Nasza Loteria NaM - pasek na kartach artykułów

Znani sportowcy pomagają Kamili Borkowskiej zdobyć pieniądze na leczenie!

Edyta Łosińska-Okoniewska
Edyta Łosińska-Okoniewska
Arch. Prywatne Kamili Borkowskiej
Dušan Kuciak, Marcin Gortat, Rafał Jackiewicz, Joanna Fiodorow i wiele innych osób przekazało przedmioty na licytację na rzecz Kamili Borkowskiej. 23-latka z powiatu kościerskiego potrzebuje miliona złotych, aby żyć. Tyle kosztuje lek, który pomoże jej wygrać z mukowiscydozą.

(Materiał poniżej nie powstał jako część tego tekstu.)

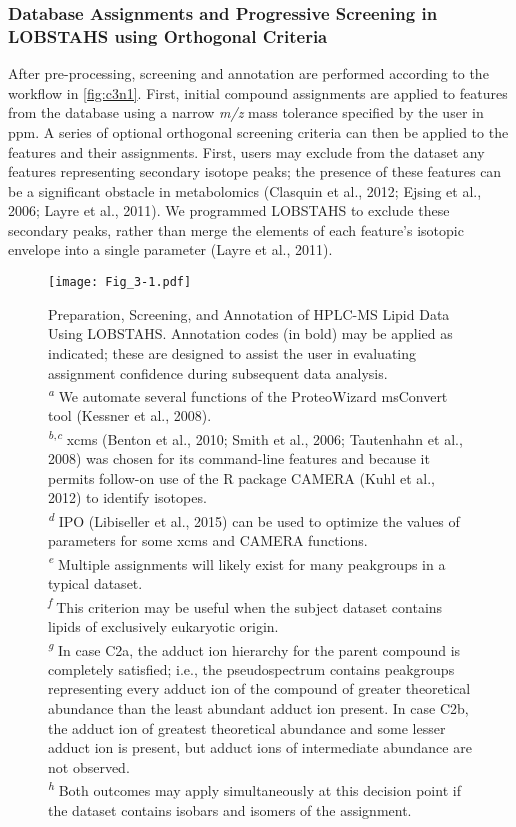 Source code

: \subsubsection{Database Assignments and Progressive Screening in LOBSTAHS using Orthogonal Criteria}

After pre-processing, screening and annotation are performed according to the workflow in \autoref{fig:c3n1}. First, initial compound assignments are applied to features from the database using a narrow \emph{m/z} mass tolerance specified by the user in ppm. A series of optional orthogonal screening criteria can then be applied to the features and their assignments. First, users may exclude from the dataset any features representing secondary isotope peaks; the presence of these features can be a significant obstacle in metabolomics (Clasquin et al., 2012; Ejsing et al., 2006; Layre et al., 2011). We programmed LOBSTAHS to exclude these secondary peaks, rather than merge the elements of each feature's isotopic envelope into a single parameter (Layre et al., 2011).

\begin{figure}[!p]
\centering
\texttt{[image: Fig\_3-1.pdf]}
\caption[Preparation, Screening, and Annotation of HPLC-MS Lipid Data Using LOBSTAHS]{Preparation, Screening, and Annotation of HPLC-MS Lipid Data Using LOBSTAHS. Annotation codes (in bold) may be applied as indicated; these are designed to assist the user in evaluating assignment confidence during subsequent data analysis.\\
\emph{\textsuperscript{a}} We automate several functions of the ProteoWizard msConvert tool (Kessner et al., 2008).\\
\textsuperscript{\emph{b},\emph{c}} xcms (Benton et al., 2010; Smith et al., 2006; Tautenhahn et al., 2008) was chosen for its command-line features and because it permits follow-on use of the R package CAMERA (Kuhl et al., 2012) to identify isotopes.\\
\emph{\textsuperscript{d}} IPO (Libiseller et al., 2015) can be used to optimize the values of parameters for some xcms and CAMERA functions.\\
\emph{\textsuperscript{e}} Multiple assignments will likely exist for many peakgroups in a typical dataset.\\
\emph{\textsuperscript{f}} This criterion may be useful when the subject dataset contains lipids of exclusively eukaryotic origin.\\
\emph{\textsuperscript{g}} In case C2a, the adduct ion hierarchy for the parent compound is completely satisfied; i.e., the pseudospectrum contains peakgroups representing every adduct ion of the compound of greater theoretical abundance than the least abundant adduct ion present. In case C2b, the adduct ion of greatest theoretical abundance and some lesser adduct ion is present, but adduct ions of intermediate abundance are not observed.\\
\textsuperscript{\emph{h}} Both outcomes may apply simultaneously at this decision point if the dataset contains isobars and isomers of the assignment.}
\label{fig:c3n1}
\end{figure}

Historia Kamili Borkowskiej z powiatu kościerskiego poruszyła serca znanych sportowców. Życie 23-latki wyceniono na milion złotych. Tyle właśnie kosztuje terapia, która zatrzyma mukowiscydozę.

- Już od ponad czterech lat jestem na całodobowej tlenoterapii - mówi Kamila Borkowska. - Obecnie mój stan zdrowia jest już bardzo zły. Potrzebuję pilnie uzbierać pieniądze na lek, który działa przyczynowo na mukowiscydozę i może znacznie poprawić mój stan. Niestety, miesięczna kuracja to koszt prawie 100 tys. zł. Jest to moja ostatnia deska ratunku, bym mogła dalej żyć. Każdego dnia proszę Boga, by to nie był mój ostatni dzień, bym mogła się w miarę cieszyć życiem.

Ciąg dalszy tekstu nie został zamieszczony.